A few days later, Anand's friend Samuel visits him to inform him about the new theft. But, Anand rejects and tells Samuel that he is now a new person and not involved in any such activities. In a conversation with Ragothama Rao and Samuel, Anand realises that it was he who ran the car over Varadhukutty, which is overheard by Vedha. Vedha reveals that she already knew that Anand was not her son. Anand now feeling guilty, says that he would tell the truth to Narashimaachari and accept whatever punishment given by him.

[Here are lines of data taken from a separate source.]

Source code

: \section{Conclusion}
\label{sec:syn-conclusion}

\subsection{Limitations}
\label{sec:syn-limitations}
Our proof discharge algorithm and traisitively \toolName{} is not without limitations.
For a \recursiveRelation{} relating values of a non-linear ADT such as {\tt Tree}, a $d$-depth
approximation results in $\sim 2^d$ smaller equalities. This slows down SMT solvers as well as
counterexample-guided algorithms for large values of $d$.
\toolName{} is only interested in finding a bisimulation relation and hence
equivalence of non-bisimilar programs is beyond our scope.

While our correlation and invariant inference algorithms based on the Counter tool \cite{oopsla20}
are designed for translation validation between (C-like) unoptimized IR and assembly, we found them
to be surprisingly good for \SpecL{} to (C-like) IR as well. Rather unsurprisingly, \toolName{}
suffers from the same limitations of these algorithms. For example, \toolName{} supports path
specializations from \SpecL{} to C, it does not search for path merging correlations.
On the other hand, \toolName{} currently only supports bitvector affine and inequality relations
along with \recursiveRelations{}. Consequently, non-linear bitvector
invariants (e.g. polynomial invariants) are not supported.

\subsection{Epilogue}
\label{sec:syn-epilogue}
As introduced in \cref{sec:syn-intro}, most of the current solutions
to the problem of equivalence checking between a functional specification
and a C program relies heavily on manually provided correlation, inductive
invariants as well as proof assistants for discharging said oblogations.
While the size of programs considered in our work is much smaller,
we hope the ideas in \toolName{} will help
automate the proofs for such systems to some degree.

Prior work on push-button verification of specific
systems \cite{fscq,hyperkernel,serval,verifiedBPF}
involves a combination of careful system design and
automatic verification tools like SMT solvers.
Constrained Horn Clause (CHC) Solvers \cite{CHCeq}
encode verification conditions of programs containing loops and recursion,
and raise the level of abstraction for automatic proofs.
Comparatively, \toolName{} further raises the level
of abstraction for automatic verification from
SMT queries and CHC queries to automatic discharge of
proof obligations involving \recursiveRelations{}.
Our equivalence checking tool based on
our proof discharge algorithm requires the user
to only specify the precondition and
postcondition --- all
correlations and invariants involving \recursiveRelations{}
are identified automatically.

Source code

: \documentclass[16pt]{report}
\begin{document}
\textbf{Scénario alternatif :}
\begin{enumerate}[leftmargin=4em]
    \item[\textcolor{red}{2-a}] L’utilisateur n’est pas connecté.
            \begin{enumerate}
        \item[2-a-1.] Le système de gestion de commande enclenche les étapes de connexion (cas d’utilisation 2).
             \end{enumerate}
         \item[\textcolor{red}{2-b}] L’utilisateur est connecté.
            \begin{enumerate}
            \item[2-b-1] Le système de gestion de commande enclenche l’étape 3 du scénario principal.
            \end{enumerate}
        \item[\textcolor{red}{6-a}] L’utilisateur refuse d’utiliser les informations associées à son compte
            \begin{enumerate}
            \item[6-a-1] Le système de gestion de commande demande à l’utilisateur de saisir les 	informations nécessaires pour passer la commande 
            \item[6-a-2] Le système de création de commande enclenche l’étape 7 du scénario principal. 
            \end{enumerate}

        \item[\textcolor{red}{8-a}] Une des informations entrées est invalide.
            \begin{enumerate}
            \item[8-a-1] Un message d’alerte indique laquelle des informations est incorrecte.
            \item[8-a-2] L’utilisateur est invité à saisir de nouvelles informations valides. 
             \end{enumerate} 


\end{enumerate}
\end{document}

Narashimaachari is not able to harm Anand, as his face reminds him of Varadhukutty. Both, Narashimaachari and Vedha adopt as well as accept Anand as their son. Anand wants to fulfill his father's dream of clearing the exam and getting a job. While leaving for the examination hall, in a twist of fate, Anand dies in an overcrowded bus accident, leaving Narashimaachari and Vedha devastated.

== Production ==
Y. G. Mahendran wrote and staged the play Paritchaikku Neramaachu in 1978. After watching the play, Muktha Srinivasan expressed interest in a film adaptation which he eventually directed. In order to portray the Iyengar character Narasimhachari accurately, Sivaji Ganesan observed the demeanours of real Iyengar people at the Parthasarathy Temple in Triplicane. At other times, he would help Mahendran with his acting.

== Soundtrack ==
The music was composed by M. S. Viswanathan, with lyrics by Vaali.

Track listing
| No. | Title | Singer(s) | Length |
|---|---|---|---|
| 1. | "Malikai Poocharam Manjalin Mohanam" | P. Susheela, Vani Jairam |  |
| 2. | "Oru Oosaiyindri Mounammaga" | P. Jayachandran |  |
| 3. | "Ragam Talam Pallavi Endru Geetham" | T. M. Soundararajan |  |
| 4. | "Naa Aatthu Paakam Kulikka Pona" | L. R. Eswari |  |

== Release and reception ==
Paritchaikku Neramaachu was released on 14 November 1982 Diwali day alongside other releases such as Darling, Darling, Darling, Valibamey Vaa Vaa, Agni Sakshi, Kanmani Poonga and Adhisayappiravigal. Thiraignani of Kalki appreciated the acting of actors and Sundaram's dialogues and concluded saying people like Muktha Srinivasan who secure lot of marks can arrive few hours late but audience should leave in time. Balumani of Anna praised the acting of cast, Viswanathan's music, Srinivasan's direction for moving the film without any lag and found both the dialogues and the film to be just okay.

== Dropped remake ==
In 2012, Mahendran confirmed that a remake of Paritchaikku Neramaachu starring Santhanam was in development. The project was later dropped.